Radicalizzazione che nel nostro paese, come la concreta esperienza insegna, rischia di scivolare pericolosamente lungo i rivoli della deriva degli “opposti estremismi”, tristemente nota e sperimentata alcuni decenni fa.

Ma è indubbio che la radicalizzazione del conflitto politico da un lato e la polarizzazione ideologica dall’altro non rafforzano, anzi, indeboliscono quella democrazia dell’alternanza che era e resta la condizione basilare per dare stabilità ed efficienza al nostro sistema politico.

Ora, e proprio parlando di come rafforzare questo progetto politico, quasi si impone – a prescindere dallo stesso sistema elettorale – un’iniziativa politica che rilanci quella “politica di centro”, termine caro alla miglior tradizione democratico cristiana, anche in vista delle prossime elezioni politiche generali.

Perché se è vero, com’è vero, che l’attuale coalizione di sinistra e progressista è gestita esclusivamente dalle forze di sinistra – quella radicale e massimalista della Schelin, quella populista e demagogica dei 5 stelle di Conte, quella estremista ed ideologica del trio Fratoianni/Bonelli/Salis e quella pan sindacale della Cgil di Landini – e dove il Centro è del tutto marginale e periferico, al di là del movimentismo dei vari Renzi, Ruffini, Onorato, i Civici del Pd, Demos e chi più ne ha più ne metta, anche nella coalizione di governo il Centro non detta affatto l’agenda politica.

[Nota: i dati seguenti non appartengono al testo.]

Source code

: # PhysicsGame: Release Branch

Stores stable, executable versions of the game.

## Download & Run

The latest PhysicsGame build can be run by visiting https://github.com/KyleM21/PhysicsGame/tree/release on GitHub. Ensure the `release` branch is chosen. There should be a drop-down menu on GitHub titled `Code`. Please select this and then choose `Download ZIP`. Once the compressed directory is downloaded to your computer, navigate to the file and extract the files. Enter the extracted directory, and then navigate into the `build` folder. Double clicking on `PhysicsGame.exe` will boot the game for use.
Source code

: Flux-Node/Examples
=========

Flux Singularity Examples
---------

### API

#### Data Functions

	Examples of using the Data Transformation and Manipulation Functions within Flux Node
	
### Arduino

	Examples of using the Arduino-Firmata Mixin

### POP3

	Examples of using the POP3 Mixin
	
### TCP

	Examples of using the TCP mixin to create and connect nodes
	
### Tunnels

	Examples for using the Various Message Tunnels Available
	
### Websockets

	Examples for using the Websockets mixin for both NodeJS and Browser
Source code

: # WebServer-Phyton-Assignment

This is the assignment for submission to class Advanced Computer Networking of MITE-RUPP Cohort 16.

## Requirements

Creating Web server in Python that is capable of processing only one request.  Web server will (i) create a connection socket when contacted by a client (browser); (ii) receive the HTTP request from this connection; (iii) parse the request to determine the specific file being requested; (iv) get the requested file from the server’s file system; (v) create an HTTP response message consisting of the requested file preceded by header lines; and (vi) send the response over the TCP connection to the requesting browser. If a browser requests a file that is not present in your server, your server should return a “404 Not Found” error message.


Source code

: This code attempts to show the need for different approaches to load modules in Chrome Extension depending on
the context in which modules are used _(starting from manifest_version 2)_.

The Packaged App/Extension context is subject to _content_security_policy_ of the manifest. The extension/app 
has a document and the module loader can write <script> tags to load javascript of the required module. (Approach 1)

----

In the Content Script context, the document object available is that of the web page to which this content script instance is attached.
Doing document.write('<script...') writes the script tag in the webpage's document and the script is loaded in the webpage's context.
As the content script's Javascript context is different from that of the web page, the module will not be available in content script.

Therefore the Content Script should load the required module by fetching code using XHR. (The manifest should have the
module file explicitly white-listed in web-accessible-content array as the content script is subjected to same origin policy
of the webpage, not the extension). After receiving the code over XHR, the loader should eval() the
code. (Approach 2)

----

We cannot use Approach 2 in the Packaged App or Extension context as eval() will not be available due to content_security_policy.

Per la semplice ragione che la leadership politica di Giorgia Meloni è talmente forte, spiccata e riconosciuta che non c’è uno spazio effettivo e reale per altre componenti.

Partiti e leadership che certamente esistono e giocano un ruolo anche significativo ma che non riescono, oggettivamente, a mettere in discussione il progetto politico incarnato e rappresentano dall’attuale presidente del Consiglio.

Ed è proprio in un quadro del genere che emerge la concreta possibilità per una forza centrista di potere dispiegare sino in fondo la sua iniziativa politica.

Un progetto che necessita di un apporto culturale plurale e che sia capace di declinare quella “politica di centro” e quella prassi e indole riformista e autenticamente democratica che, purtroppo, è carente negli altri due schieramenti.

Del tutto assente, per ragioni talmente oggettive che non richiedono neanche di essere ulteriormente approfondite, nel campo della sinistra progressista e ancora troppo debole nello schieramento alternativo.

E l’iniziativa di Carlo Calenda con il suo partito Azione può colmare questo vuoto di presenza e di elaborazione politica concreta.

Un progetto che già in altre fasi politiche del nostro paese ha fatto capolino.

Basti pensare al progetto del “Patto Segni” con Franco Marini e Mino Martinazzoli nel ‘94, a quello di Pier Ferdinando Casini con il CCD nel 2008, a quello dello stesso Mario Monti con Scelta Civica nel 2013 e al più recente, e sfortunato, progetto del “Terzo polo” nel settembre 2022.

Un progetto, quello di Carlo Calenda, che richiede come ovvio la presenza e il protagonismo di tutte le componenti culturali riconducibili al Centro riformista, democratico e di governo.

A cominciare, appunto, dalla componente cattolico popolare e cattolico sociale.

Ma, comunque sia, questa è una fase politica che richiede coraggio, coerenza e determinazione.

Soprattutto per chi ha la “mission” di salvare e rilanciare un Centro riformista e di governo a fronte di una crescente radicalizzazione politica e polarizzazione ideologica.